Criminal History of the Offender

  1. The offender was born on 30 May 1997; accordingly, he is now almost 22 years of age and was 20 at the time of offending. He has a record in the Children’s Court for a number of Aggravated Break Enter and Steal charges. Likewise he has been convicted of Break Enter and Steal in the Local Court and has been sentenced to terms of imprisonment. He has also been convicted of Receiving, Being Carried in Conveyance Taken without the Consent of the Owner and Police Pursuit matters. Despite his relatively young age the offender has a record that does not entitle him to any particular leniency.

Issue of General Deterrence

  1. Noting the offender’s age and his record in the Children’s Court and the Local Court, the offender can appropriately be referred to as a repeat offender so far as offences of Break Enter and Steal are concerned. The offence contrary to s 112(2) for which the offender appears for sentence would have involved significant inconvenience to the proprietor as well as the financial loss of the property taken. Repairs to the premises would have had to be completed at short notice. There is also the issue of increased insurance premiums which affect all of the community through increased prices and the like.

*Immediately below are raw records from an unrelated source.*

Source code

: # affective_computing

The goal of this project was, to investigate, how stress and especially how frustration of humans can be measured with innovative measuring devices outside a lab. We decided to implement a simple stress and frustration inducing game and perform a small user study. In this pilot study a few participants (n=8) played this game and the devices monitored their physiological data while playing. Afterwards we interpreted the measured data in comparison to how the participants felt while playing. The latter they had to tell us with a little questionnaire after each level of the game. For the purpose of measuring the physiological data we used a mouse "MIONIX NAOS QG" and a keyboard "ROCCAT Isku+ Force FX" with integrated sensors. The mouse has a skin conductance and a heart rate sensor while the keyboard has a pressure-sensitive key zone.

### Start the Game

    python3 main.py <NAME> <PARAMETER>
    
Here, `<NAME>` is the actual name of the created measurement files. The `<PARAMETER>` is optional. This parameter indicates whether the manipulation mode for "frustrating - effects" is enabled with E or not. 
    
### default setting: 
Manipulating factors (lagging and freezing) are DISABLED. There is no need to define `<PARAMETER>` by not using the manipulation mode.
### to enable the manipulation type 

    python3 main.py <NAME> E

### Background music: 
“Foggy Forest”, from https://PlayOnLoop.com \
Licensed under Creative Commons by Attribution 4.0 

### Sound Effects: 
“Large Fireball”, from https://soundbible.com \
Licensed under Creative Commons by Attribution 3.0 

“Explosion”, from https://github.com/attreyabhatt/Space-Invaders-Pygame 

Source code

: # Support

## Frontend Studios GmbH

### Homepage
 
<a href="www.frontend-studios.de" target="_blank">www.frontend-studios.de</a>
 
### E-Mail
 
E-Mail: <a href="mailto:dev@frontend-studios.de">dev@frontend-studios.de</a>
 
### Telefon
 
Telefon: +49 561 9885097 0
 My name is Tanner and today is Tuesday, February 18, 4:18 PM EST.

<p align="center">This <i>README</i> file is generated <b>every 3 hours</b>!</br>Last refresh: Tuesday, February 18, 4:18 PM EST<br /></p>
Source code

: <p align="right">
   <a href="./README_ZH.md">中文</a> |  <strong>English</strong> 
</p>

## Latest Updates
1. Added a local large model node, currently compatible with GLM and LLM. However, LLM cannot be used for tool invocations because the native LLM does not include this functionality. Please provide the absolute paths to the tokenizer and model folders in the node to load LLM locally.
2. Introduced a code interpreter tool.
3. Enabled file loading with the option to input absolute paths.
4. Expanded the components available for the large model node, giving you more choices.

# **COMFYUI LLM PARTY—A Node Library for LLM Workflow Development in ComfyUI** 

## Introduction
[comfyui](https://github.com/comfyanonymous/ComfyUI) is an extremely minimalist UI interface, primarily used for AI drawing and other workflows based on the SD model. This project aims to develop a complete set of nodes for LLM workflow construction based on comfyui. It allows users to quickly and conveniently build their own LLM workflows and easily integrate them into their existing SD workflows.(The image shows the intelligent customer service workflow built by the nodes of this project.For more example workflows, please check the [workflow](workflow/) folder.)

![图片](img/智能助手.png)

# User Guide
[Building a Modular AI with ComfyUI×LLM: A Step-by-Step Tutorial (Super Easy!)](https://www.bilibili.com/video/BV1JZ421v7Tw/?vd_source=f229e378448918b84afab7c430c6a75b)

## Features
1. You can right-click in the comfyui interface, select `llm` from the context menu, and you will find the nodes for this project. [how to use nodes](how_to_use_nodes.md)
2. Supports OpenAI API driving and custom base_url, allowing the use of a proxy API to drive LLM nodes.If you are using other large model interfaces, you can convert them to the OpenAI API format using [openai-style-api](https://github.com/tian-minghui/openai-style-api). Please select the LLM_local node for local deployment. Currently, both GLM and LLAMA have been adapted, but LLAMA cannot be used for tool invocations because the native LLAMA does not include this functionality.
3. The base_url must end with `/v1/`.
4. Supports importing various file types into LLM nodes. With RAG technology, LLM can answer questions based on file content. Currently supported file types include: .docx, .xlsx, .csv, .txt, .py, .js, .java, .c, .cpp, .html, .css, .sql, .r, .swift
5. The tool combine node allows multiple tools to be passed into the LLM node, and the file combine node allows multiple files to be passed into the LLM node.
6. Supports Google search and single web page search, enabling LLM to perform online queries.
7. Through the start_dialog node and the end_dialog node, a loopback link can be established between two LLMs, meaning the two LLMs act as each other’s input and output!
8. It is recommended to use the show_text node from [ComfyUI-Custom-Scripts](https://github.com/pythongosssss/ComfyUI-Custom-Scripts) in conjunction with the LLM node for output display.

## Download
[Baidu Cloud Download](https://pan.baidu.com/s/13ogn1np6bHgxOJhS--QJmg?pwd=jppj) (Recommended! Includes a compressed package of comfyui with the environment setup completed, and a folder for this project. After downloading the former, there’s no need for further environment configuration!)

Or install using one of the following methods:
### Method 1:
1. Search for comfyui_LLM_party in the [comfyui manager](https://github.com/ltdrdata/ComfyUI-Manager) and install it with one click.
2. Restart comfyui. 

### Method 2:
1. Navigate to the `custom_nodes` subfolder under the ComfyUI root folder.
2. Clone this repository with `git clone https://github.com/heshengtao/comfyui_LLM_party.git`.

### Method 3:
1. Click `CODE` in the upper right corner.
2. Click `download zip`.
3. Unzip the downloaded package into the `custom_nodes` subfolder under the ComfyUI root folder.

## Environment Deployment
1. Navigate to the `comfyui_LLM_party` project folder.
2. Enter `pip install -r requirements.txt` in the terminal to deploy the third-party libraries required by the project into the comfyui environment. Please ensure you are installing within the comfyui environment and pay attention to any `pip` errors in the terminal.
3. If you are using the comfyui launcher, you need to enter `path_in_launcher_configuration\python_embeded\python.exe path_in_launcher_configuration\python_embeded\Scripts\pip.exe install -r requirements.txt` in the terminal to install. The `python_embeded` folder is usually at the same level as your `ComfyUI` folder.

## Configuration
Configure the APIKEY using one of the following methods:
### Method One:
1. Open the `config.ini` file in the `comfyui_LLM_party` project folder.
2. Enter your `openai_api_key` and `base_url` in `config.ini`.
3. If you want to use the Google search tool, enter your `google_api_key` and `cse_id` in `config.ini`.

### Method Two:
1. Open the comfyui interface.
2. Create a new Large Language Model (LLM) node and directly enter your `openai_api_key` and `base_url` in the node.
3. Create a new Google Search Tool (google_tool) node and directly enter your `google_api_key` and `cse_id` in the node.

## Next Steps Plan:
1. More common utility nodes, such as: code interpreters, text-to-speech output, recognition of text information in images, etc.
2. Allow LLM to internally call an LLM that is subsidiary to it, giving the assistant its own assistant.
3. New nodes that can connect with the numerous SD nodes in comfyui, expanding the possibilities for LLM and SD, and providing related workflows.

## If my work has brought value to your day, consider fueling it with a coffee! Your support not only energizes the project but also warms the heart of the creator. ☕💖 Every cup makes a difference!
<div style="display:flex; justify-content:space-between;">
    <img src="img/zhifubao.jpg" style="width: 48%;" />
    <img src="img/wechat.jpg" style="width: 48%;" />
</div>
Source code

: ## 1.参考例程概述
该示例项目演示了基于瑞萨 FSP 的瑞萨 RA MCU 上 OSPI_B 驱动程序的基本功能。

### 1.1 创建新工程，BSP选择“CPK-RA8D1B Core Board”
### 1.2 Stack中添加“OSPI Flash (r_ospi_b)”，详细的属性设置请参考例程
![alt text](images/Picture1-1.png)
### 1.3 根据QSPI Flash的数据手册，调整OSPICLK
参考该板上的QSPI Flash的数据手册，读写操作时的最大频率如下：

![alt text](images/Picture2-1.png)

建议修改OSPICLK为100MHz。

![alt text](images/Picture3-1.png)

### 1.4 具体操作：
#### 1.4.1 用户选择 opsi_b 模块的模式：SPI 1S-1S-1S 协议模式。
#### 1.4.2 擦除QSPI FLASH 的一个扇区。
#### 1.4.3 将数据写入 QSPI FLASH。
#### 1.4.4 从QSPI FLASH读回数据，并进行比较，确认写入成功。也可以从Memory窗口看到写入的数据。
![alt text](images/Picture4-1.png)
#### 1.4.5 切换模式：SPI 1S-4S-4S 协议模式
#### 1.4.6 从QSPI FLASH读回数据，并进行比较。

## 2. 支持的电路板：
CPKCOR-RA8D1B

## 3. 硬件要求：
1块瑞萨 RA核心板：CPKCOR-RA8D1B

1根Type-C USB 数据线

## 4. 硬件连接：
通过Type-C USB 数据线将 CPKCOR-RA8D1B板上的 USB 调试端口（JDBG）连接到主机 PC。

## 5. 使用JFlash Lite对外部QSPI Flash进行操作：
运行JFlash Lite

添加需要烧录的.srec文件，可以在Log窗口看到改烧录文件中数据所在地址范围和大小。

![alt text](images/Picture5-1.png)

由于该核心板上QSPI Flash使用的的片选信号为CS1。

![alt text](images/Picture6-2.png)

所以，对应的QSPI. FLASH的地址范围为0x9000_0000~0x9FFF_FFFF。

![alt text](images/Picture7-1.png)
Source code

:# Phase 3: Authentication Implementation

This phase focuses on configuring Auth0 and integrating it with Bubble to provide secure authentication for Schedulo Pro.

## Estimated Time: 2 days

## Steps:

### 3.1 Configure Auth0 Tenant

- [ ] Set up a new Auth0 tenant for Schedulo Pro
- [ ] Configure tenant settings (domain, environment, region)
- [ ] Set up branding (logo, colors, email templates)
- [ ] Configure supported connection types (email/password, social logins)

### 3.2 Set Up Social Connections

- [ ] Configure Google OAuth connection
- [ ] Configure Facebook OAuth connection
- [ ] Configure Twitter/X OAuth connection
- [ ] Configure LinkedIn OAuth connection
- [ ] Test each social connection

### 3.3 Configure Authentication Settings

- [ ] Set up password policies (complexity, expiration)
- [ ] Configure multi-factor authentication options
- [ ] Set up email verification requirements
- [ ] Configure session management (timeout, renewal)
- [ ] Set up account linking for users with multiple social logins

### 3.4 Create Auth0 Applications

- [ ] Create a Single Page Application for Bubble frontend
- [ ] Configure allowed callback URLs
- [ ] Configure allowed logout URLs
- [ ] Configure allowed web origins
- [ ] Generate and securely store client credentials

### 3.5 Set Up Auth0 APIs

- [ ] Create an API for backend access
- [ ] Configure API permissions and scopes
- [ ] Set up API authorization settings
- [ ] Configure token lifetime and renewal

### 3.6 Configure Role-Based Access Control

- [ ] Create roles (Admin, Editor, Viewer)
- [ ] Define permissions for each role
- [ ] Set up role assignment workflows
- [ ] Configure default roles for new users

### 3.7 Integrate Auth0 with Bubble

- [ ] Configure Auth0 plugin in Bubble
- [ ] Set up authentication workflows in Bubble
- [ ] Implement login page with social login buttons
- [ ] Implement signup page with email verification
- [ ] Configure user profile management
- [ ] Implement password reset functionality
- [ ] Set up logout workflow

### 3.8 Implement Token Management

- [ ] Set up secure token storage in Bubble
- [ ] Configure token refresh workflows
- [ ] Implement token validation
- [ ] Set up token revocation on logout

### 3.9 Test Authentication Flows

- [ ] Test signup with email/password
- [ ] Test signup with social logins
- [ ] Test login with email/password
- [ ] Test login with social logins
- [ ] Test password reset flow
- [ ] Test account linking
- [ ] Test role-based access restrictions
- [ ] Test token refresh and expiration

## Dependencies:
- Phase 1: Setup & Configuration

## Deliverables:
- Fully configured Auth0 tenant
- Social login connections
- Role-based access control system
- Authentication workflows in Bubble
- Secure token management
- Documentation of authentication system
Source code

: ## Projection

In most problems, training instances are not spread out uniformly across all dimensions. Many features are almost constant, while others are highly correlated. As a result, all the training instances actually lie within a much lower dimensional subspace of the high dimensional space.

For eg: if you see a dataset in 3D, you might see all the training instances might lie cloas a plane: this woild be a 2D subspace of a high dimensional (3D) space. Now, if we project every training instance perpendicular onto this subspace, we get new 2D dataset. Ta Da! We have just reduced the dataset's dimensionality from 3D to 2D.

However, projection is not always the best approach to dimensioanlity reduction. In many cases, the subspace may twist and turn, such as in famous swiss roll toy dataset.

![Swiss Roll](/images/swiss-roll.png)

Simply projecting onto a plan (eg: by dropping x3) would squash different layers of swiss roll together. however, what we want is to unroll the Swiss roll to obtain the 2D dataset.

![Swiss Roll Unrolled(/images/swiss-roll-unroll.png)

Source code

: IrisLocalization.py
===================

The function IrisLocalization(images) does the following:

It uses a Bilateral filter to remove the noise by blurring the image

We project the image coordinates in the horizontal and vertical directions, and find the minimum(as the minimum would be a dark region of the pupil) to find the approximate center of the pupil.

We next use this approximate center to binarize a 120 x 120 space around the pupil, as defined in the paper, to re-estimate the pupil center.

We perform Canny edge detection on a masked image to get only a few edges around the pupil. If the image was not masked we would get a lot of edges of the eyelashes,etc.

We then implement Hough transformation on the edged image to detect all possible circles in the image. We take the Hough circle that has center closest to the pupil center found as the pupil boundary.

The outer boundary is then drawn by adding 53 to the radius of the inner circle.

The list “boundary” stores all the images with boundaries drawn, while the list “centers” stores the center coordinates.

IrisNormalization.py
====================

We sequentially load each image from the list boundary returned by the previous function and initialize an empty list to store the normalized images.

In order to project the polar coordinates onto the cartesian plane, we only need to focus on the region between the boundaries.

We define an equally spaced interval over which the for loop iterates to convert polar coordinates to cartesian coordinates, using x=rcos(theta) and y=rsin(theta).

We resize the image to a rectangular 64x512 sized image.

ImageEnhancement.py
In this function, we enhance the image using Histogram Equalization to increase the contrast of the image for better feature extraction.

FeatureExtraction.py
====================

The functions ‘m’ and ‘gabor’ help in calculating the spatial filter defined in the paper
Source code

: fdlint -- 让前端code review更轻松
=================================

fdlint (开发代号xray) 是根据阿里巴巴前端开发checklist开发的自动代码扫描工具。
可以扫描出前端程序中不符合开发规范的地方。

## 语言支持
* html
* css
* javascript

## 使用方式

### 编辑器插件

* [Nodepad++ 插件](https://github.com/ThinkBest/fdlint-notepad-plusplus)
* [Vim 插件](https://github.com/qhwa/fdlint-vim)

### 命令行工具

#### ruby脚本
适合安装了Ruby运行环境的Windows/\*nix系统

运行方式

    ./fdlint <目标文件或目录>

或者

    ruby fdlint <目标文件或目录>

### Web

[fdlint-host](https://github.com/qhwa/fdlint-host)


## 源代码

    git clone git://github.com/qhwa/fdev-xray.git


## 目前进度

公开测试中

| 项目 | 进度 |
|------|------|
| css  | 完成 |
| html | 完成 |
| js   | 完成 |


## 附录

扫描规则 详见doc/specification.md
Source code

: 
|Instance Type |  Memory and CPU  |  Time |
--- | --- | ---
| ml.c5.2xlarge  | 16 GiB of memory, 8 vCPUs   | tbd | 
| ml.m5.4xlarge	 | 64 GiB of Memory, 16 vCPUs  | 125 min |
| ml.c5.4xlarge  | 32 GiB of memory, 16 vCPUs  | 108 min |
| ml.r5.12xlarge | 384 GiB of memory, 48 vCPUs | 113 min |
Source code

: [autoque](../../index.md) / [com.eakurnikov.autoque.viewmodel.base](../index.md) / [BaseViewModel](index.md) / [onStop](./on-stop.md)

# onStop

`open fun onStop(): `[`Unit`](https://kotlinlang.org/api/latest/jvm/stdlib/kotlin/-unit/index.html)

  2. Further, in decisions such as R v Harris [2007] NSWCCA 130, R v Merrin [2007] NSWCCA 255 and McGoldrick v R [2012] NSWCCA 7 the Court of Criminal Appeal made it plain that deterrent sentences should be imposed on repeat offenders for break enter and steal offences. Those cases dealt specifically with residential premises however the later decisions of R v Clifford [2008] NSWCCA 190 and R v French [2010] NSWCCA 24 made clear that the principles enunciated in the earlier cases to which I have referred also apply to commercial premises.

Sentence Assessment Report (SAR)

  1. The offender is serving a sentence in respect of unrelated offending, the non-parole period of which expired on 13 May 2019. There will be issues with partial accumulation and totality to be dealt with in this sentencing exercise.

  2. The SAR sets out that the offender enjoys the support of his mother and partner. The offender’s mother and a number of family and friends were in court supporting the offender at the sentence hearing. The offender told the author of the report that he was using illicit substances at the time of the offending.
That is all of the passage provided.